Last year, President Barack Obama declared that one of the “Apollo projects of our times” is the goal for the United States to be “the first country to have a million electric vehicles on the road by 2015.” Companies that made and people that bought those electric vehicles received generous government money. One holdout in the rush for EVs: The U.S. government. It did not do as its President said, and ended up with a drastic cut in purchases of electric and hybrid vehicles after the speech was delivered.
GSA Purchases of EVs and Hybrids
U.S. General Services Administration purchases of hybrid and electric models fell 59 percent in fiscal 2011 to about 2,645, Bloomberg reports after analyzing data obtained through a Freedom of Information Act request.
The GSA procures approximately two thirds of the government’s vehicles . The other third is bought by the U.S. Postal Service.
The GSA bought 145 Chevrolet Volts in fiscal 2011, 1,380 hybrid Fusions, 101 Honda Insight hybrids and one Toyota Prius.
At the same time, the U.S. government is more in line with another Apollo project, namely buying only alternative-fuel vehicles for the U.S. government fleet by 2015. In fiscal 2011, the federal fleet added 32,000 cars and trucks that can burn E85. That’s 58 percent of the 54,843 cars bought by the GSA in fiscal 2011.
And it is a bookkeeping trick. 88 percent of the government’s “alternative-fuel vehicles” are flex fuel cars.
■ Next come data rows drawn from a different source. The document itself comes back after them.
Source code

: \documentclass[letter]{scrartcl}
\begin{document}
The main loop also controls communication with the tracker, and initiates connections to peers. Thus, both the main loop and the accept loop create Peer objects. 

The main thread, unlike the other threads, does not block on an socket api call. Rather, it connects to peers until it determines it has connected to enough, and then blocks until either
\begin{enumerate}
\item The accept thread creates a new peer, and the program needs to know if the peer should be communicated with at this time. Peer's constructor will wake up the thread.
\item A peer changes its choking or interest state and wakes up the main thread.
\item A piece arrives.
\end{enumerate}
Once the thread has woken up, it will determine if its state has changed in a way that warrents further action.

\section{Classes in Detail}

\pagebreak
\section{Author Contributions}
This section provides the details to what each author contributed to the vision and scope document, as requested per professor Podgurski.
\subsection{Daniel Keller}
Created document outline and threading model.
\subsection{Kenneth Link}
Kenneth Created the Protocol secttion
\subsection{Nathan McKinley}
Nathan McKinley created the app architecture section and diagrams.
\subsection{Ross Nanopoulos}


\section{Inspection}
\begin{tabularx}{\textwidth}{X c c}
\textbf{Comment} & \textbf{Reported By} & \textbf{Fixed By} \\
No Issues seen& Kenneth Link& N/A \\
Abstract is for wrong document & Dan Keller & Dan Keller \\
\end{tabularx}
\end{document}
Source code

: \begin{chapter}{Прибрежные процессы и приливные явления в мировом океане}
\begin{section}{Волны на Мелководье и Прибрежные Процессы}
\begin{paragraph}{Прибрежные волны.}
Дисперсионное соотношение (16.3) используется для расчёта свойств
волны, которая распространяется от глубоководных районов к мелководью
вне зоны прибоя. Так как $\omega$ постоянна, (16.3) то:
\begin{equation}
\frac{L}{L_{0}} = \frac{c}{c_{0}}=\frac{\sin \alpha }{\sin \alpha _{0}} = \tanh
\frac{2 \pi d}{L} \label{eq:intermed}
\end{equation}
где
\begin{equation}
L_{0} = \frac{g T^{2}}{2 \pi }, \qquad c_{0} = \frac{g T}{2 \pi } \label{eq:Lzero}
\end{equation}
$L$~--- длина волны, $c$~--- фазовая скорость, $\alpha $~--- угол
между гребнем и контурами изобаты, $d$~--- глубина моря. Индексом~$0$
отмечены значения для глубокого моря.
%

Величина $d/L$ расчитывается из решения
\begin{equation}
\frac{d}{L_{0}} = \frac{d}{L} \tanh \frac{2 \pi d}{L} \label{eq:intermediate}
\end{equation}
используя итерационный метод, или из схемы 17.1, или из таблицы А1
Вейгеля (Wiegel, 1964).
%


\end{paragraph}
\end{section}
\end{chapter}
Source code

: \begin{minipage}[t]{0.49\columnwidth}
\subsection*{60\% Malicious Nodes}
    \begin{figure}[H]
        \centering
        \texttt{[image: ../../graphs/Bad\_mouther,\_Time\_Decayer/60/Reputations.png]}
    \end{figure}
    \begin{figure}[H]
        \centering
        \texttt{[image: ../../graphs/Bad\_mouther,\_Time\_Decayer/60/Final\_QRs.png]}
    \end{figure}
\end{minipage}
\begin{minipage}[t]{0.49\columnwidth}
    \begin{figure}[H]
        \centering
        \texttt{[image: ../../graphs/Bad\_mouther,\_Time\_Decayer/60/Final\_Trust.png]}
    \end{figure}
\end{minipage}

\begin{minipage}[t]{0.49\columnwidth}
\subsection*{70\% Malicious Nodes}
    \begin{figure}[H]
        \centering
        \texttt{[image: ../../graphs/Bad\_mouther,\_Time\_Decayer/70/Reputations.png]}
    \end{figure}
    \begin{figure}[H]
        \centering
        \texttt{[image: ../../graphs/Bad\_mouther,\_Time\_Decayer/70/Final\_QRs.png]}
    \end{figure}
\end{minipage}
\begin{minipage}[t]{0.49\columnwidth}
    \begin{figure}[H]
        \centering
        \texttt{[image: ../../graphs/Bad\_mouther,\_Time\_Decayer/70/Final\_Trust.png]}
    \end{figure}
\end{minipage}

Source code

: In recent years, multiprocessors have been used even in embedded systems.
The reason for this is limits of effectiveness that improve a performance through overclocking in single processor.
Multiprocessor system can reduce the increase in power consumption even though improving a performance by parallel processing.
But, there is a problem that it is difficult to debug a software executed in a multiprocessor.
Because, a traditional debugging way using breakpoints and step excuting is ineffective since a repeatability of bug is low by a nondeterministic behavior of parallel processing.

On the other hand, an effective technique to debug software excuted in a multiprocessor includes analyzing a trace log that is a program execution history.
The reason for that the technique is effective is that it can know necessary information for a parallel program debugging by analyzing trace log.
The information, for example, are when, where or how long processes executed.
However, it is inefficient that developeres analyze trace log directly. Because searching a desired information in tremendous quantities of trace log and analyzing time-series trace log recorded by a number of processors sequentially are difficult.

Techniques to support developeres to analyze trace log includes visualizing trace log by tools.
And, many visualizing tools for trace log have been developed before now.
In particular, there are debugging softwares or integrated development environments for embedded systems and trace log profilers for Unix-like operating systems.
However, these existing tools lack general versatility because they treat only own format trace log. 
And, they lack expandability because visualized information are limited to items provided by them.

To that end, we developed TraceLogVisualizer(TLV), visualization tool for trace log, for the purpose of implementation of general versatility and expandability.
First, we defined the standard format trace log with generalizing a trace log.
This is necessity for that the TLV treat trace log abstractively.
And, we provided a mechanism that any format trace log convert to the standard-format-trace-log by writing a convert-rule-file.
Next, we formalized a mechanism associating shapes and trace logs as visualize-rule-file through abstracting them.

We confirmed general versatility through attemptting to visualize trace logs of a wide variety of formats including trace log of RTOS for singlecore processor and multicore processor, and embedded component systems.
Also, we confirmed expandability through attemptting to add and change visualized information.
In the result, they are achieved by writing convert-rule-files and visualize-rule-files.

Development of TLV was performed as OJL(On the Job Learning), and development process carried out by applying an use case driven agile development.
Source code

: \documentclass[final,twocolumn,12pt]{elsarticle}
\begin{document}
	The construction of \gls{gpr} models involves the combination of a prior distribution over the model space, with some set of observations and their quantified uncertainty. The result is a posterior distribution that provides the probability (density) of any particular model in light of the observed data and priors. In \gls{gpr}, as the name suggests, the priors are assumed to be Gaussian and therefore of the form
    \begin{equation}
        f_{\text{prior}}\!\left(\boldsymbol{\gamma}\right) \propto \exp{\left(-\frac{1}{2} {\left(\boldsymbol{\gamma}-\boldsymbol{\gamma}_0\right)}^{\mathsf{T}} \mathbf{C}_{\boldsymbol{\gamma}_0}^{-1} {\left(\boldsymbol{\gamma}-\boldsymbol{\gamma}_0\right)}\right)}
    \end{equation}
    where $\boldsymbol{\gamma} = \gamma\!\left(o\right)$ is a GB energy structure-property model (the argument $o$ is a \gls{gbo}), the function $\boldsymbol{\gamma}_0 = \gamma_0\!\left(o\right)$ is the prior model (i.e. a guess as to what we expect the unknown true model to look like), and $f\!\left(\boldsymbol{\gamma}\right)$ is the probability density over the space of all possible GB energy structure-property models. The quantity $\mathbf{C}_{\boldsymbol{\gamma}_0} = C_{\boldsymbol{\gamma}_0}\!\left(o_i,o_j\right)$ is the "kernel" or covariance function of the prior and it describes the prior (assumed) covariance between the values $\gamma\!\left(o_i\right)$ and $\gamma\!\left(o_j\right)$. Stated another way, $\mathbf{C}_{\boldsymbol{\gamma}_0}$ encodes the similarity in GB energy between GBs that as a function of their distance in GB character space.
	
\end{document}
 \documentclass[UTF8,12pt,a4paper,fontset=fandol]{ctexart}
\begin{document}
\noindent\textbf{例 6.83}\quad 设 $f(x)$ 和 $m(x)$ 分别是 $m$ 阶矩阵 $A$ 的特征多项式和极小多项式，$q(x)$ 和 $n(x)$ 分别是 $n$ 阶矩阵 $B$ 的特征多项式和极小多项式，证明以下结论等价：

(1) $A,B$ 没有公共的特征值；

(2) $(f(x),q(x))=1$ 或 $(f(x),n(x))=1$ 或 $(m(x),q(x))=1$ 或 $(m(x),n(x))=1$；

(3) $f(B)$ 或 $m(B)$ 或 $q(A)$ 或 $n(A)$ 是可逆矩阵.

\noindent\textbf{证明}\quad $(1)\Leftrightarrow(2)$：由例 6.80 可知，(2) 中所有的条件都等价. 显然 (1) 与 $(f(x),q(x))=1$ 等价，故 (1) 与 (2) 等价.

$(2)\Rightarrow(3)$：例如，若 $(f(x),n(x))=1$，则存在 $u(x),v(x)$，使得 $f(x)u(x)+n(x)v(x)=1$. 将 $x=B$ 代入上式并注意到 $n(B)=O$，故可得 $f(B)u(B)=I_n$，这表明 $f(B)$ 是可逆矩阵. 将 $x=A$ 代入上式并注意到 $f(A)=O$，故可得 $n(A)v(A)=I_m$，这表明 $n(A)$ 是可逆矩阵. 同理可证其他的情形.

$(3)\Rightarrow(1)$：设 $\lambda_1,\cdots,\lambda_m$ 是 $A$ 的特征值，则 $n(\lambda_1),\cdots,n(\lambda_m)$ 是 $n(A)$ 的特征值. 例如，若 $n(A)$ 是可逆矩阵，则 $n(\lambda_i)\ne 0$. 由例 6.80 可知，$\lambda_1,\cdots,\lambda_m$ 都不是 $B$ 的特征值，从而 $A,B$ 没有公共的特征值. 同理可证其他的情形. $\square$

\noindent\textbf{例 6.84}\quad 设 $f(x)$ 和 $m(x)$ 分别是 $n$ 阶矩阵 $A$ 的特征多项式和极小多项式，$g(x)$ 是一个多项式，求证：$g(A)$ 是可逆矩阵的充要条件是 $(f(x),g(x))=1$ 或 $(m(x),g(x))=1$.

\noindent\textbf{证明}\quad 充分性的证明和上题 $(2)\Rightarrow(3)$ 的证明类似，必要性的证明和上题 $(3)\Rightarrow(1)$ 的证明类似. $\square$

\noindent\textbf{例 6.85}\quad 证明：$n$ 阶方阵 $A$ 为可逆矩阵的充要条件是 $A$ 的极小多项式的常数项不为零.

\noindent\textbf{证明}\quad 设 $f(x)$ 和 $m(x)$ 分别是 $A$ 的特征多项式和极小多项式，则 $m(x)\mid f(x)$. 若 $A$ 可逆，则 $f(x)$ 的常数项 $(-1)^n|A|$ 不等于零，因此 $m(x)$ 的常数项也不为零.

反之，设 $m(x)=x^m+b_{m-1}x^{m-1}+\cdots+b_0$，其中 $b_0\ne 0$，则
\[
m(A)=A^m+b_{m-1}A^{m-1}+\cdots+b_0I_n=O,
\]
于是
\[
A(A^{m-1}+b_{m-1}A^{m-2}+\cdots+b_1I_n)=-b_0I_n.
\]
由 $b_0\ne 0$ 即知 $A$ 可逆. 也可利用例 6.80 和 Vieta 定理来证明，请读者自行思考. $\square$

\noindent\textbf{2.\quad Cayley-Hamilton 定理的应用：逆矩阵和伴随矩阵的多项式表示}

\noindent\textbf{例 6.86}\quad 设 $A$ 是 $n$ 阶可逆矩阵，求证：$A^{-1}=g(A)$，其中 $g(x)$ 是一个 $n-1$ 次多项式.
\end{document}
They can use ethanol. But they can also use regular gas. They usually do. Out of necessity: “There are only about 2,512 ethanol fuel pumps available among the estimated 162,000 fueling stations that sell gasoline,” says Bloomberg.
For years ago, Obama promised that by 2012, “half of all cars purchased by the federal government will be plug-in hybrids or all-electric.” They better write those purchase orders fast to meet that goal.